Tuesday, May 4, 2010

Writing the First Draft of History - Literacy in Observing Events


In 2004, I lived, worked and studied in Ecuador with an excellent program called HECUA. It was a very volatile time, though Ecuador like much of Latin America is in a nearly perpetual state of crisis with only brief rests when catastrophe and revolution seem to fade momentarily into the background. Ecuador is a very divided country, with the traditional lighter skinned, Spanish and now often English speaking descendants of the colonial ruling class still holding onto economic and political power, and, despite representing a tiny minority, being hugely overrepresented in culture and media.

In recent decades there has been a revival of indigenous pride and culture, as people and communities and philosophies which have been ground under foot since Columbus and the conquistadores have awoken and demanded autonomy and respect. In Ecuador, this movement is called Pachacuti, the Quechua name of an Inca king. In 2002, the newly mobilized indigenous voters allied with urban leftists and students to elect President Lucio Gutierrez. However, Gutierrez quickly betrayed his supporters and embraced the traditional elites and foreign business interests he had won power by denouncing. He instituted World Bank ordained austerity measures and converted the Ecuadorian currency from the patriotic Sucre to the American dollar. He cracked down, hard, on the student protesters and indigenous marchers who had brought him to office. In the first week of November I witnessed, photographed and was caught up in a war on the capital city of Quito's streets between the Grupo de Operaciones Especiales with their riot gear, guns and armored cars, and students with red banners and rocks and Molotov cocktails. I came home at the end of the 2004; by April 2005 President Gutierrez had been overthrown.

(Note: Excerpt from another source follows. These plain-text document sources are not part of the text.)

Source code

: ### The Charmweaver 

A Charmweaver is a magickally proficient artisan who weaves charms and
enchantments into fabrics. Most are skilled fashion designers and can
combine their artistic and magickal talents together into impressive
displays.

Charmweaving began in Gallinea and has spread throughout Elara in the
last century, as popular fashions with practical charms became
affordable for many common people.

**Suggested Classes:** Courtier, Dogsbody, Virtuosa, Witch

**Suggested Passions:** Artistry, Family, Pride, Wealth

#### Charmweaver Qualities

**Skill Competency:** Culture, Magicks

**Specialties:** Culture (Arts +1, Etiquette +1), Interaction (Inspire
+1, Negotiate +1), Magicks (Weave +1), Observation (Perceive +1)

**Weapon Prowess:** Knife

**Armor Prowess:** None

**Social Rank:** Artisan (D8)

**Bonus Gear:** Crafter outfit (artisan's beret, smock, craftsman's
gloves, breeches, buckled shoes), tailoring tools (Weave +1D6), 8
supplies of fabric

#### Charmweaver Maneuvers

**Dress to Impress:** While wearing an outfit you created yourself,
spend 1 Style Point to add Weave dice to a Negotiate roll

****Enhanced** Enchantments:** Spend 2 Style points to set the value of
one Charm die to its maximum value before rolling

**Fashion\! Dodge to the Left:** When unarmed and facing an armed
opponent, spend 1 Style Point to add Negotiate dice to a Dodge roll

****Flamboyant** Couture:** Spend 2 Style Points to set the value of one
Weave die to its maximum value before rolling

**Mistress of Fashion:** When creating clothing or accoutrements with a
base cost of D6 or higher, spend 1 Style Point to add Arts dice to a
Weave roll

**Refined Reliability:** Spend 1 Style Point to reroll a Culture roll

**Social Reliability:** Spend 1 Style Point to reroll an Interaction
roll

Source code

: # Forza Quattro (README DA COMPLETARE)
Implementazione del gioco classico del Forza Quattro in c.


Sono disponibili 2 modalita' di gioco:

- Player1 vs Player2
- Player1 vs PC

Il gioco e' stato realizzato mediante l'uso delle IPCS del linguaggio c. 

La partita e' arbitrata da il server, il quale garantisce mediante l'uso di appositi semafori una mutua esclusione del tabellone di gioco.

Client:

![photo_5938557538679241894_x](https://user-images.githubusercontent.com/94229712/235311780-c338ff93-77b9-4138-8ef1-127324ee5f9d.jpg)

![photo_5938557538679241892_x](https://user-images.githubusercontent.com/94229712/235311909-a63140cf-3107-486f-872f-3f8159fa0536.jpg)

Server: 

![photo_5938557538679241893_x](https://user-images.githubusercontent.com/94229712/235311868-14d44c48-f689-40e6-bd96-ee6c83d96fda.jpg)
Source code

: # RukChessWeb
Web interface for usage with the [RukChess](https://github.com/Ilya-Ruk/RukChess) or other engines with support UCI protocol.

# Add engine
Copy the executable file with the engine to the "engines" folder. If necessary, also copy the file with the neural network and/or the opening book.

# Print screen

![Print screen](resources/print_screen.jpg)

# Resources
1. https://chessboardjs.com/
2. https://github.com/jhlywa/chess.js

Making sense of this complicated and foreign scenario required many kinds of literacy. Most obviously, my ability to read and understand Spanish (much degraded since then) allowed me to understand the slogans being shouted. I knew that "Lucio sucio" meant "Dirty Lucio" and that "Quito no fue fundada por Espanoles!" is a cry of indigenous pride from the descendants of the people who were there for thousands of years before the new ruling class. Having read Las Venas Abiertas de América Latina by Eduardo Galeano, I was able to understand some of the economic history from the underclass' perspective, and why they hated Gutierrez for bowing to American interests. I was able to speak to the president of the Federación de Estudiantes Universitarios del Ecuador, the militant student union FEUE, who explained why his members where out in the street with red banners, Marxist slogans and rocks. I was able to understand the police's threats to jail, rape, murder or deport me when I was briefly kidnapped and held in an armored car during the fighting. Had I not been literate to some degree in history, in Spanish, in politics, and in basic international and domestic economics, I would have thought hell had suddenly erupted in front of the Universidad Central in Quito, and that everyone had suddenly gone mad and started fighting. It occurs to me that this is what most Americans do think when they read about third world or even inner city violence.